As associações de táxis, em Luanda, iniciaram hoje uma greve. Foi o primeiro de três dias de protesto contra o aumento do preço do gasóleo. Para além da paralisação parcial da capital, a greve foi acompanhada de incontáveis actos de vandalismo e agitação popular.
Cada vez mais, as medidas tomadas pelo presidente João Lourenço têm agravado a situação socioeconómica da maioria da população, sem apresentar políticas públicas que demonstrem mudanças para o bem comum. O contrário tem sido a norma.
É o caso do sector dos transportes. Para a mobilidade da maioria dos dez milhões de habitantes de Luanda, não há alternativas aos táxis privados (vulgo, candongueiros). O Governo de Lourenço já gastou cerca de 800 milhões de dólares em autocarros para melhorar o sistema de transportes públicos, mas os resultados foram negativos e tão-somente favoráveis à corrupção e à pilhagem legalizadas. A maioria dos 1500 autocarros adquiridos, num total de 742, foi distribuída entre operadoras privadas de indivíduos ligados ao poder, muitas das quais não os colocaram em circulação. Outras centenas foram distribuídas pelos ministérios e mantidas em reserva para as campanhas do MPLA.
Assim, com os táxis privados em greve, Luanda paralisa, porque não há um sistema de transportes públicos funcional.
Entre 2021 e o primeiro semestre de 2024, o subsídio aos combustíveis custou ao Estado cerca de 9,1 biliões de kwanzas, o que equivale a cerca de 15 mil milhões de dólares ao câmbio médio do período. Contudo, a retirada parcial destes subsídios não se traduziu em melhorias reais no transporte público ou no poder de compra da população. Em Luanda, cidadãos com salários mínimos não conseguem pagar os transportes. Alguns chegam a gastar até 44 mil kwanzas por mês apenas em deslocações, montante que representa mais de metade do salário mínimo oficial.
Vandalismo
Antónia Sebastião, residente no Bairro Golf II, conta como a área em que vive descendeu ao caos.
“Inicialmente ouvimos que haveria uma greve de táxis e depois manifestação. Mas, aqui, as pessoas bloquearam as estradas com queimas de pneus, vandalizaram carros na via pública, arrombaram lojas, armazéns e puseram-se a saquear. Há muitos tiroteios, há o registo de um jovem de 16 anos morto a tiro, não sabemos por quem. Está uma confusão muito grande”, descreve.
Nas redes sociais abundam imagens de vandalismo. Destaca-se a de um jovem ferido na boca por uma bala, no Bairro do Golf II, assim o vídeo de uma viatura que está a ser atacada por uma multidão, com o automobilista a acelerar, atropelando dois cidadãos dos atacantes. Este episódio, ocorrido no Bairro Nova Vida, foi presenciado de perto pelo bastonário da Ordem dos Advogados, José Luís Domingos, que também teve a sua viatura vandalizada pelo mesmo grupo quando se dirigia à sede da organização que dirige.

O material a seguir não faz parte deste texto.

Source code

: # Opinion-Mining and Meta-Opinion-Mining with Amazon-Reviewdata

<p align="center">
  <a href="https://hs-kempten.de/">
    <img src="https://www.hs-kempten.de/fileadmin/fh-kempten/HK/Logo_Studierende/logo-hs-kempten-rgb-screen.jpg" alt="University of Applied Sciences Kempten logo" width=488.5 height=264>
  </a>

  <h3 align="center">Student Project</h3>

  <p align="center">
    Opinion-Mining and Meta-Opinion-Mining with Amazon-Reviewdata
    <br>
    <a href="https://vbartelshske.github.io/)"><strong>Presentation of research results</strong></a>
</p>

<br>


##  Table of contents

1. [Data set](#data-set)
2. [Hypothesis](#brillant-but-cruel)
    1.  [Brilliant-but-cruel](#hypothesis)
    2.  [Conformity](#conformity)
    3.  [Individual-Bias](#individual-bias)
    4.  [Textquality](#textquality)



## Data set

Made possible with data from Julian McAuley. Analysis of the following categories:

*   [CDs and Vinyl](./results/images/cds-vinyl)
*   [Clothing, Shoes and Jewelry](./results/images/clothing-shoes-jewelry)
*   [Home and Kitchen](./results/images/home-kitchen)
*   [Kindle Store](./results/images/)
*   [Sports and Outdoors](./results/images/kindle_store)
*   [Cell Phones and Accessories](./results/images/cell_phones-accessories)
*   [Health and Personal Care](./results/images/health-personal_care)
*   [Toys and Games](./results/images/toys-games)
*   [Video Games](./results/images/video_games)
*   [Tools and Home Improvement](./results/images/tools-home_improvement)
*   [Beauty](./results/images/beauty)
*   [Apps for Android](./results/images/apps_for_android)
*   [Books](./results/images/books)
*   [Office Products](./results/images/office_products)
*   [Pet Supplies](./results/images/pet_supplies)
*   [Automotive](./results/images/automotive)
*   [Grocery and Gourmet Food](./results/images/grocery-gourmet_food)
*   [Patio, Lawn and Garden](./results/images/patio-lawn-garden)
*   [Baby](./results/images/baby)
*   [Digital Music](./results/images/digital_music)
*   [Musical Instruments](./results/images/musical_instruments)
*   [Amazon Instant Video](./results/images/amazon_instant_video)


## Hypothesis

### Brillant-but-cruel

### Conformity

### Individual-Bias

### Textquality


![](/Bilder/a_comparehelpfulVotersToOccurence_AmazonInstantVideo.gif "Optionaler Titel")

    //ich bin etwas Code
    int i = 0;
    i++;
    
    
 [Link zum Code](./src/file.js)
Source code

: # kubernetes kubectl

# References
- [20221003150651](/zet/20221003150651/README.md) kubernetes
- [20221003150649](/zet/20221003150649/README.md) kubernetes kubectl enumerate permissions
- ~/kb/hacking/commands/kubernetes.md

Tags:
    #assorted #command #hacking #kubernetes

Rafael Inácio, presidente da Cooperativa de Táxis Comunitários de Angola, que controla quatro mil taxistas, manifesta a sua solidariedade para com os taxistas em greve e demarca-se dos actos de vandalismo.
“A Cooperativa não faz parte da greve, mas solidariza-se com a causa. Todavia, condenamos veementemente os actos de desordem, de anarquia e de aproveitamento político que estão a ser feitos”, afirma.
Este interlocutor refere que os taxistas têm “lutado de forma isolada, ordeira e pacífica, seguindo as normas legais para reivindincar os seus direitos”. “Mas, as pessoas estão a aproveitar-se dessa luta para assaltar supermercados, as cantinas dos oeste-africanos, vandalizar as viaturas. O que é que os supermercados têm a ver com a greve dos taxistas? É arrepiante. A situação está fora de controlo”, lamenta.
Como ilustração do descontrolo, Rafael Inácio explica que esteve retido no Bairro da Calemba II, durante a manhã e por mais de três horas, “porque os moradores locais bloquearam certas vias para impedir a circulação do trânsito”.
Apesar da crise interna, o presidente João Lourenço mantém uma agenda externa imparável de voltas ao mundo, utilizando aviões VIP cujo custo por hora pode ultrapassar os 74 mil dólares e sempre acompanhado de um séquito de mais de cem pessoas.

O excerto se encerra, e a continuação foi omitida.